The definition of tanka that Takuboku himself provided in "Poems to Eat," an article serialized in the Tokyo Mainichi newspaper from November 30 to December 7, 1909, was that "Poetry must not be what is usually called poetry. It must be an exact report, an honest diary, of the changes in a man's emotional life." Takuboku loaded his poems with events from his own personal history. The detailed biographical aspects of that life, like the l-novel which forms so much a part of Japanese literature, cannot be ignored. In an l-novel, the author-hero exploits with a fair degree of accuracy the details of his own life. Takuboku's life is tanka, his tanka his life.
Were Takuboku's tanka merely "toys" he played with in times of misery and sadness? Or did he feel his tanka were "toys" because they had no social value?

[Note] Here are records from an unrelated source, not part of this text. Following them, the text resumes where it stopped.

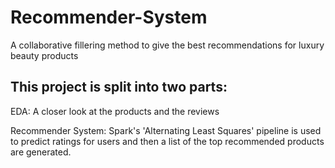 # Recommender-System
A collaborative fillering method to give the best recommendations for luxury beauty products

## This project is split into two parts:

  EDA: A closer look at the products and the reviews
  
  Recommender System: Spark's 'Alternating Least Squares' pipeline is used to predict ratings for users and then a list of the top recommended products are generated. 

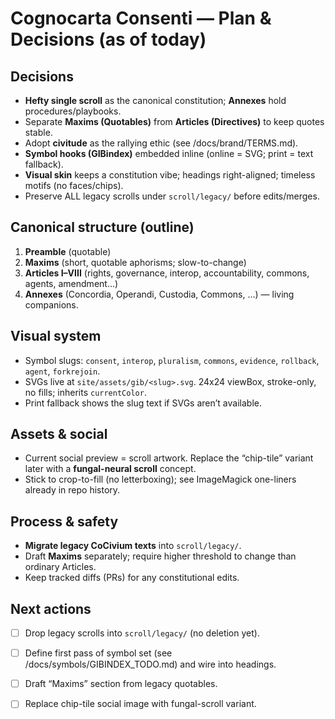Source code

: # Cognocarta Consenti — Plan & Decisions (as of today)

## Decisions
- **Hefty single scroll** as the canonical constitution; **Annexes** hold procedures/playbooks.
- Separate **Maxims (Quotables)** from **Articles (Directives)** to keep quotes stable.
- Adopt **civitude** as the rallying ethic (see /docs/brand/TERMS.md).
- **Symbol hooks (GIBindex)** embedded inline (online = SVG; print = text fallback).
- **Visual skin** keeps a constitution vibe; headings right-aligned; timeless motifs (no faces/chips).
- Preserve ALL legacy scrolls under `scroll/legacy/` before edits/merges.

## Canonical structure (outline)
1. **Preamble** (quotable)
2. **Maxims** (short, quotable aphorisms; slow-to-change)
3. **Articles I–VIII** (rights, governance, interop, accountability, commons, agents, amendment…)
4. **Annexes** (Concordia, Operandi, Custodia, Commons, …) — living companions.

## Visual system
- Symbol slugs: `consent`, `interop`, `pluralism`, `commons`, `evidence`, `rollback`, `agent`, `forkrejoin`.
- SVGs live at `site/assets/gib/<slug>.svg`. 24x24 viewBox, stroke-only, no fills; inherits `currentColor`.
- Print fallback shows the slug text if SVGs aren’t available.

## Assets & social
- Current social preview = scroll artwork. Replace the “chip-tile” variant later with a **fungal-neural scroll** concept.
- Stick to crop-to-fill (no letterboxing); see ImageMagick one-liners already in repo history.

## Process & safety
- **Migrate legacy CoCivium texts** into `scroll/legacy/`.
- Draft **Maxims** separately; require higher threshold to change than ordinary Articles.
- Keep tracked diffs (PRs) for any constitutional edits.

## Next actions
- [ ] Drop legacy scrolls into `scroll/legacy/` (no deletion yet).
- [ ] Define first pass of symbol set (see /docs/symbols/GIBINDEX_TODO.md) and wire into headings.
- [ ] Draft “Maxims” section from legacy quotables.
- [ ] Replace chip-tile social image with fungal-scroll variant.


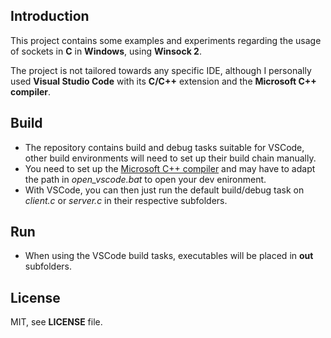## Introduction

This project contains some examples and experiments regarding the usage of sockets in **C** in **Windows**, using **Winsock 2**.

The project is not tailored towards any specific IDE, although I personally used **Visual Studio Code** with its **C/C++** extension and the **Microsoft C++ compiler**.

## Build

* The repository contains build and debug tasks suitable for VSCode, other build environments will need to set up their build chain manually.
* You need to set up the [Microsoft C++ compiler](https://code.visualstudio.com/docs/cpp/config-msvc) and may have to adapt the path in *open_vscode.bat* to open your dev enironment.
* With VSCode, you can then just run the default build/debug task on *client.c* or *server.c* in their respective subfolders.

## Run

* When using the VSCode build tasks, executables will be placed in **out** subfolders.

## License

MIT, see **LICENSE** file.
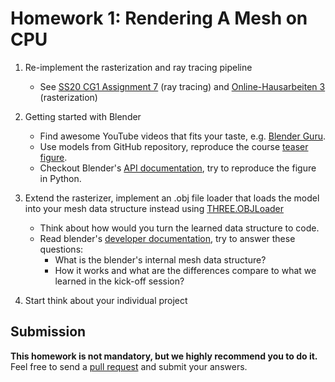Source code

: # Homework 1: Rendering A Mesh on CPU

1. Re-implement the rasterization and ray tracing pipeline

   - See [SS20 CG1 Assignment 7](https://www.medien.ifi.lmu.de/lehre/ss20/cg1/#tutorial) (ray tracing) and [Online-Hausarbeiten 3](https://www.medien.ifi.lmu.de/lehre/ss20/cg1/#online-hausarbeiten) (rasterization)

2. Getting started with Blender

   - Find awesome YouTube videos that fits your taste, e.g. [Blender Guru](https://www.youtube.com/watch?v=TPrnSACiTJ4&ab_channel=BlenderGuru).
   - Use models from GitHub repository, reproduce the course [teaser figure](../../assets/teaser.png).
   - Checkout Blender's [API documentation](https://docs.blender.org/api/current/index.html), try to reproduce the figure in Python.

3. Extend the rasterizer, implement an .obj file loader that loads the model into your mesh data structure instead using [THREE.OBJLoader](https://threejs.org/docs/#examples/en/loaders/OBJLoader)

   - Think about how would you turn the learned data structure to code.
   - Read blender's [developer documentation](https://wiki.blender.org/wiki/Source/Modeling/BMesh/Design), try to answer these questions:
     - What is the blender's internal mesh data structure?
     - How it works and what are the differences compare to what we learned in the kick-off session?

4. Start think about your individual project

## Submission

**This homework is not mandatory, but we highly recommend you to do it.** Feel free to send a [pull request](https://github.com/mimuc/gp-ws2021/pulls) and submit your answers.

An examination of Takuboku's life provides a kind of synecdoche on the eternal struggle of the artist in society, and while Sad Toys contains penetrating moments into that sad life, these poems go beyond it to provide tanka with a much greater range than it had in its twelve-hundred-year history. Along with the famous Akiko Yosano, Takuboku became a supreme tanka-reformer. The words sad and toy, contradictory and clever and yet edged with pathos—that of a child who cries over his toys—contain on closer scrutiny a much deeper significance when viewed in the light of Takuboku's diaries, letters, and articles.
 
; What is there in Takuboku that breaks the heart yet bears along with this fragile feeling a strength that cannot crumble into sentimentality? The slippery wire Takuboku walked along remained taut. That fragile yet taut line was of course tanka. We must ascertain Takuboku's view of tanka, his sad toys; many of the 194 tanka in this posthumous volume serve as examples of the evolution of an idea of tanka that was to radically modernize it and lift it from the mechanical reliance on technique that had brought tanka to its last dying gasp in the Meiji period.
In our Tangled Hair: Selected Tanka from "Midaregami" by Akiko Yosano, we noted how Akiko and her husband, Tekkan, had removed tanka from the stranglehold of history and mere technicality. The earlier court poets had made the Kokinshū, Japan's second oldest anthology (completed 905), their sacred book:
... as time passed, many words and phrases were totally incomprehensible to the mass of readers. Those families versed in the art of tanka capitalized on the inscrutable expressions in these poems and monopolized the field. The prestige of the poetry families was heightened; moreover, the financial rewards were great. For hundreds of years the heirs of these families were initiated into the well-guarded techniques of the art. As a matter of course, poets and their poems were conservative in the extreme.